Posted on:2000-06-29Degree:Ph.DType:Dissertation
University:Concordia University (Canada)Candidate:Rohrauer, GregFull Text:PDF
GTID:1462390014465011Subject:Engineering
Abstract/Summary:
The techniques for the design, analysis and the construction of composite pressure vessels have been established since the 1960's. Their development has become refined and the composite materials employed for their construction have seen major improvement. The one area where only marginal advancement has been achieved is with the ultra-high pressure applications.; Vessels designed and constructed to operate in the 20,000–25,000 psi (140–170 MPa) range have been few in number and poor in efficiency.
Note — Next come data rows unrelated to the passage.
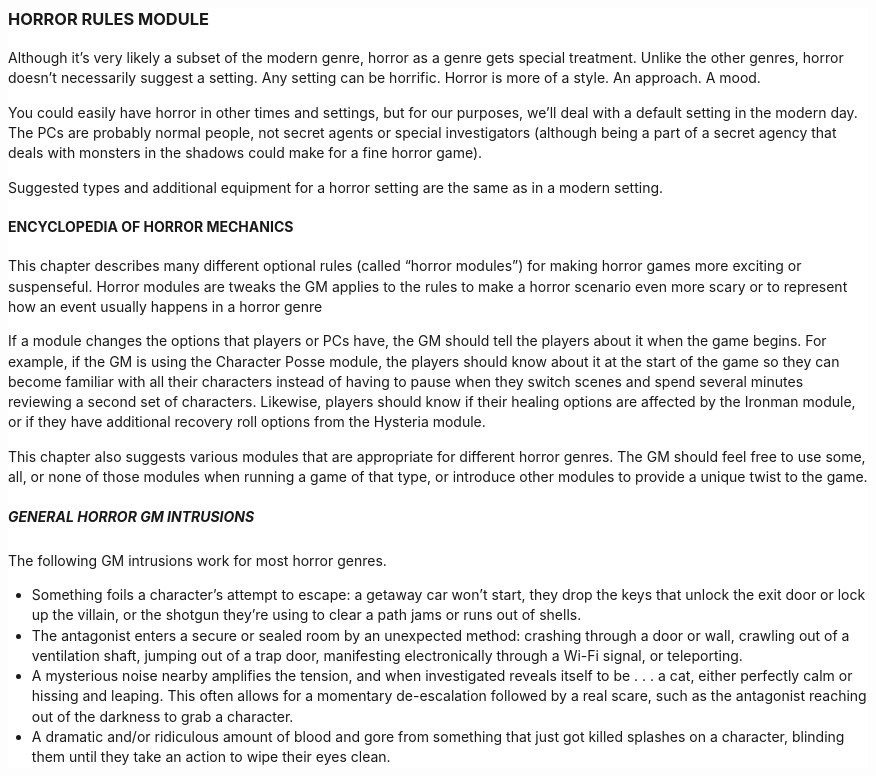 ### HORROR RULES MODULE



Although it’s very likely a subset of the modern genre, horror as a genre gets special treatment. Unlike the other genres, horror doesn’t necessarily suggest a setting. Any setting can be horrific. Horror is more of a style. An approach. A mood.



You could easily have horror in other times and settings, but for our purposes, we’ll deal with a default setting in the modern day. The PCs are probably normal people, not secret agents or special investigators (although being a part of a secret agency that deals with monsters in the shadows could make for a fine horror game).



Suggested types and additional equipment for a horror setting are the same as in a modern setting.

#### ENCYCLOPEDIA OF HORROR MECHANICS



This chapter describes many different optional rules (called “horror modules”) for making horror games more exciting or suspenseful. Horror modules are tweaks the GM applies to the rules to make a horror scenario even more scary or to represent how an event usually happens in a horror genre



If a module changes the options that players or PCs have, the GM should tell the players about it when the game begins. For example, if the GM is using the Character Posse module, the players should know about it at the start of the game so they can become familiar with all their characters instead of having to pause when they switch scenes and spend several minutes reviewing a second set of characters. Likewise, players should know if their healing options are affected by the Ironman module, or if they have additional recovery roll options from the Hysteria module.



This chapter also suggests various modules that are appropriate for different horror genres. The GM should feel free to use some, all, or none of those modules when running a game of that type, or introduce other modules to provide a unique twist to the game.

##### GENERAL HORROR GM INTRUSIONS



The following GM intrusions work for most horror genres.



- Something foils a character’s attempt to escape: a getaway car won’t start, they drop the keys that unlock the exit door or lock up the villain, or the shotgun they’re using to clear a path jams or runs out of shells.
- The antagonist enters a secure or sealed room by an unexpected method: crashing through a door or wall, crawling out of a ventilation shaft, jumping out of a trap door, manifesting electronically through a Wi-Fi signal, or teleporting.
- A mysterious noise nearby amplifies the tension, and when investigated reveals itself to be . . . a cat, either perfectly calm or hissing and leaping. This often allows for a momentary de-escalation followed by a real scare, such as the antagonist reaching out of the darkness to grab a character.
- A dramatic and/or ridiculous amount of blood and gore from something that just got killed splashes on a character, blinding them until they take an action to wipe their eyes clean.
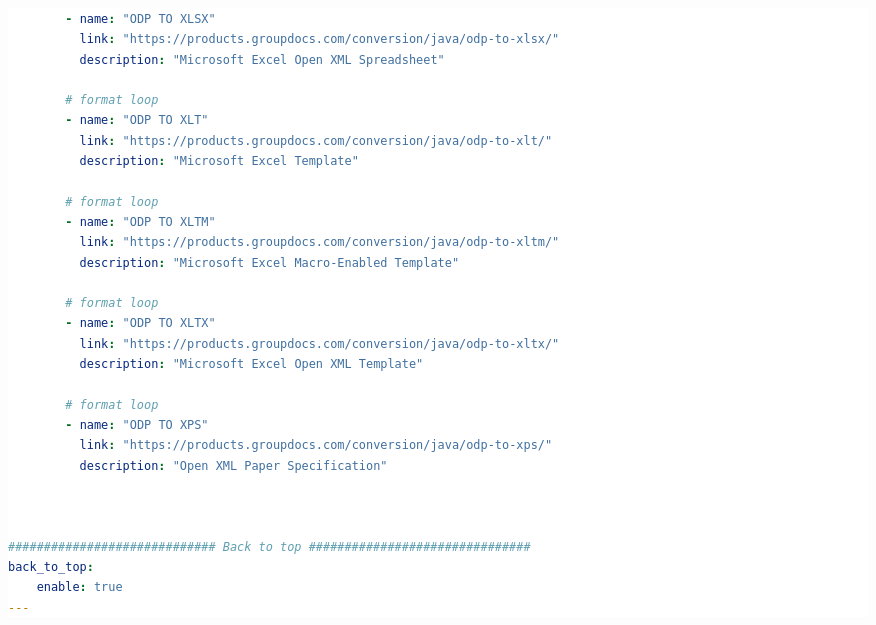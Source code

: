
 ```yaml
        - name: "ODP TO XLSX"
          link: "https://products.groupdocs.com/conversion/java/odp-to-xlsx/"
          description: "Microsoft Excel Open XML Spreadsheet"

        # format loop
        - name: "ODP TO XLT"
          link: "https://products.groupdocs.com/conversion/java/odp-to-xlt/"
          description: "Microsoft Excel Template"

        # format loop
        - name: "ODP TO XLTM"
          link: "https://products.groupdocs.com/conversion/java/odp-to-xltm/"
          description: "Microsoft Excel Macro-Enabled Template"

        # format loop
        - name: "ODP TO XLTX"
          link: "https://products.groupdocs.com/conversion/java/odp-to-xltx/"
          description: "Microsoft Excel Open XML Template"

        # format loop
        - name: "ODP TO XPS"
          link: "https://products.groupdocs.com/conversion/java/odp-to-xps/"
          description: "Open XML Paper Specification"



############################# Back to top ###############################
back_to_top:
    enable: true
---
```

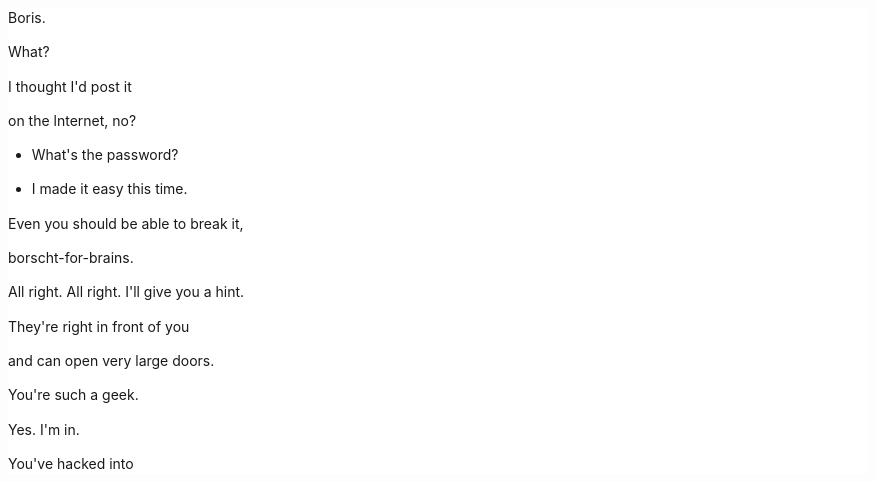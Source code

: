 
Boris.



   

                   

What?



   

                   

I thought I'd post it

on the lnternet, no?



   

                   

- What's the password?

- I made it easy this time.



   

                   

Even you should be able to break it,

borscht-for-brains.



   

                   

All right. All right. I'll give you a hint.



   

                   

They're right in front of you

and can open very large doors.



   

                   

You're such a geek.



   

                   

Yes. I'm in.



   

                   

You've hacked into
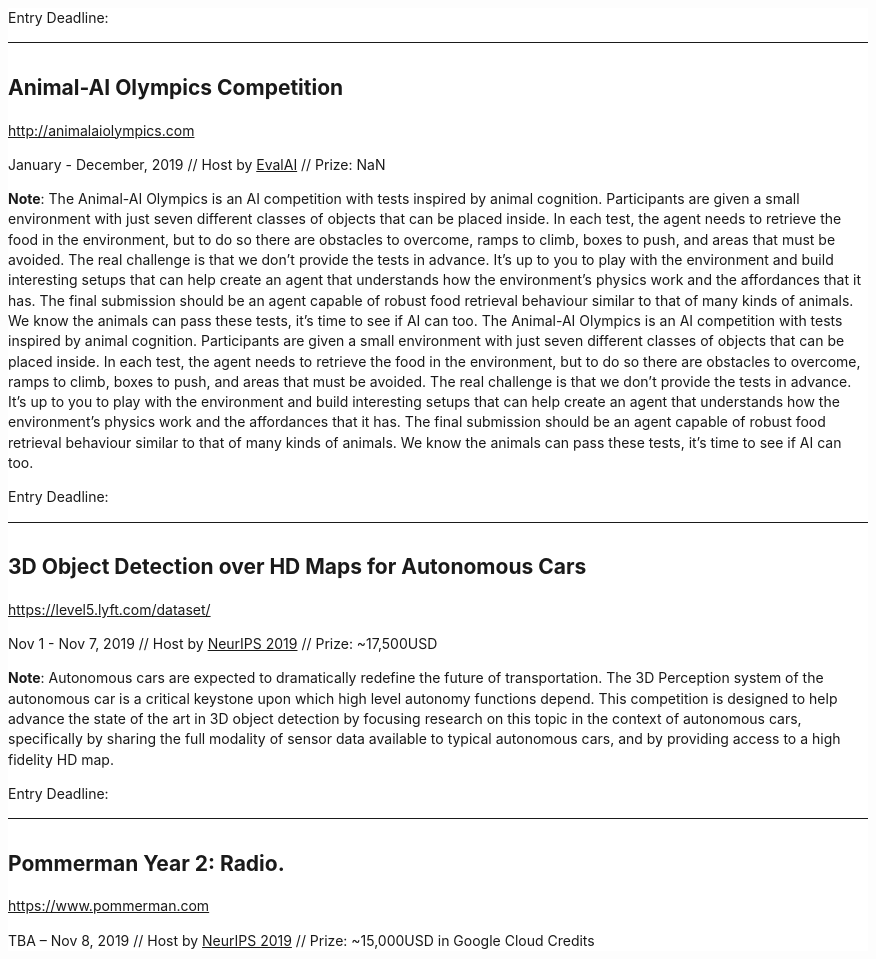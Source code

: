 Entry Deadline:

* * *

## Animal-AI Olympics Competition

http://animalaiolympics.com

January - December, 2019 // Host by [EvalAI](https://evalai.cloudcv.org/web/challenges/challenge-page/396/overview) // Prize: NaN

**Note**: The Animal-AI Olympics is an AI competition with tests inspired by animal cognition. Participants are given a small environment with just seven different classes of objects that can be placed inside. In each test, the agent needs to retrieve the food in the environment, but to do so there are obstacles to overcome, ramps to climb, boxes to push, and areas that must be avoided. The real challenge is that we don’t provide the tests in advance. It’s up to you to play with the environment and build interesting setups that can help create an agent that understands how the environment’s physics work and the affordances that it has. The final submission should be an agent capable of robust food retrieval behaviour similar to that of many kinds of animals. We know the animals can pass these tests, it’s time to see if AI can too. The Animal-AI Olympics is an AI competition with tests inspired by animal cognition. Participants are given a small environment with just seven different classes of objects that can be placed inside. In each test, the agent needs to retrieve the food in the environment, but to do so there are obstacles to overcome, ramps to climb, boxes to push, and areas that must be avoided. The real challenge is that we don’t provide the tests in advance. It’s up to you to play with the environment and build interesting setups that can help create an agent that understands how the environment’s physics work and the affordances that it has. The final submission should be an agent capable of robust food retrieval behaviour similar to that of many kinds of animals. We know the animals can pass these tests, it’s time to see if AI can too.

Entry Deadline:

* * *

## 3D Object Detection over HD Maps for Autonomous Cars

https://level5.lyft.com/dataset/

Nov 1 - Nov 7, 2019 // Host by [NeurIPS 2019](https://nips.cc) // Prize: ~17,500USD

**Note**: Autonomous cars are expected to dramatically redefine the future of transportation. The 3D Perception system of the autonomous car is a critical keystone upon which high level autonomy functions depend. This competition is designed to help advance the state of the art in 3D object detection by focusing research on this topic in the context of autonomous cars, specifically by sharing the full modality of sensor data available to typical autonomous cars, and by providing access to a high fidelity HD map.

Entry Deadline:

* * *

## Pommerman Year 2: Radio.

https://www.pommerman.com

TBA – Nov 8, 2019 // Host by [NeurIPS 2019](https://nips.cc) // Prize: ~15,000USD in Google Cloud Credits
Applications for such high pressure containment vessels are varied but one potentially marketable idea is to develop these vessels with the capacity to hold hydrogen and methane (natural gas) at liquid densities yet ambient temperature. These could be used as fuel tanks in both combustion and fuel cell powered vehicles, filled at service stations with cryogenic liquid in a manner identical to the filling of conventional propane bottles. Safety requirements demand burst pressures from twice to three times operating conditions and this leads to the realm of thick-walled design. For the anisotropic composite materials the stresses through the wall thickness tend to fall much more rapidly than with their isotropic metallic counterparts. This effect leads to a greatly reduced vessel efficiency quotient PV/W. To date, little is understood about the phenomena underlying this rapid decay in load bearing or how it can be counteracted.; The work performed analyses the corresponding anisotropic elasticity problem to determine the exact nature of the challenge and then addresses a solution based on variable elasticity to counter this intrinsic behaviour. The method employed seeks to elicit appropriate through-thickness material property variation rates to attain a more level stress distribution (or incipient failure throughout the wall) while restricting property changes to values attainable in commercially available composites. A computer code based on closed form elasticity solutions complete with damage/failure modeling and graphic interactive editing was written to carry out the computations. This tool enables the development of application specific designs. A prototype vessel is constructed and data from this and other vessels are checked to see how well the computations correlate to the theory advanced.